Service Scheduled? Outage/At Risk Start End Duration Reason
srm-atlas SCHEDULED OUTAGE 08/07/2014 06:00 09/07/2014 10:40 1 day, 6 hours Atlas Castor instance down for Castor 2.1.14 Stager Update
Castor GEN: srm-alice, srm-biomed, srm-dteam, srm-hone, srm-ilc, srm-mice, srm-minos, srm-na62, srm-snoplus, srm-superb, srm-t2k UNSCHEDULED WARNING 03/07/2014 07:45 03/07/2014 13:00 5 hours and 15 minutes Problem with SRMs for Castor GEN instance. (However Castor itself - e.g. xroot access - working OK).
Whole site SCHEDULED WARNING 02/07/2014 10:00 02/07/2014 11:00 1 hour RAL Tier1 site in warning state due to UPS/generator test.
Open GGUS Tickets (Snapshot during morning of meeting)
GGUS ID Level Urgency State Creation Last Update VO Subject
106753 Green Less Urgent In Progress 2014-07-09 2014-07-09 Atlas Errors in transfers to RAL-LCG2
106695 Green Less Urgent In Progress 2014-07-08 2014-07-08 Ops [Rod Dashboard] Issues detected at RAL-LCG2
106655 Green Less Urgent In Progress 2014-07-04 2014-07-04 Ops [Rod Dashboard] Issues detected at RAL-LCG2 (srm-dteam)

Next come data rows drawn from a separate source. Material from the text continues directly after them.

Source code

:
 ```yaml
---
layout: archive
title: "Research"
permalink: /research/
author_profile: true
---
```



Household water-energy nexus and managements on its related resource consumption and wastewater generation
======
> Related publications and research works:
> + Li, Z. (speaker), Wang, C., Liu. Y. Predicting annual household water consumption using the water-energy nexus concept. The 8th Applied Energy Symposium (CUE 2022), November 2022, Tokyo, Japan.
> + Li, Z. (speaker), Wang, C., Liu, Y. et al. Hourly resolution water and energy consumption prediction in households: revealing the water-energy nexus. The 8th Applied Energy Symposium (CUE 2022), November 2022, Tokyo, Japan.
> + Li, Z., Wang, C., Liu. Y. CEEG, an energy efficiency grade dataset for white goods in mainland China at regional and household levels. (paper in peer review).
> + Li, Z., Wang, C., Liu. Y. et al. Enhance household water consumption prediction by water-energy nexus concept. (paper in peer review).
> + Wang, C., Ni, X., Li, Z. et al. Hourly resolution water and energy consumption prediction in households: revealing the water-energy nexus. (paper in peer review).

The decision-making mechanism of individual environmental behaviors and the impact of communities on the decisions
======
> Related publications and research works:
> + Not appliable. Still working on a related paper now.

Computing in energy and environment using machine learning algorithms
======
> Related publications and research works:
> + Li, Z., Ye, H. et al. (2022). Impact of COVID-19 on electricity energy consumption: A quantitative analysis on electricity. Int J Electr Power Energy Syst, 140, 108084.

106640 Green Less Urgent In Progress 2014-07-04 2014-07-04 ILC Failure to submit jobs to RAL-LCG2 CEs
106610 Green Less Urgent In Progress 2014-07-02 2014-07-02 HyperK HyperK support
106324 Yellow Urgent In Progress 2014-06-18 2014-07-01 CMS pilots losing network connections at T1_UK_RAL
105405 Red Urgent On Hold 2014-05-14 2014-07-01 please check your Vidyo router firewall configuration
Availability Report

Key: Atlas HC = Atlas HammerCloud (Queue ANALY_RAL_SL6, Template 508); CMS HC = CMS HammerCloud

Day OPS Alice Atlas CMS LHCb Atlas HC CMS HC Comment
02/07/14 100 100 100 100 100 98 99
03/07/14 100 100 100 100 100 99 100
04/07/14 100 100 100 100 100 97 100
05/07/14 100 100 100 100 100 92 100
06/07/14 100 100 100 100 100 99 100
07/07/14 100 100 100 100 100 97 100
08/07/14 100 100 41 100 100 100 99 Atlas Castor upgrade.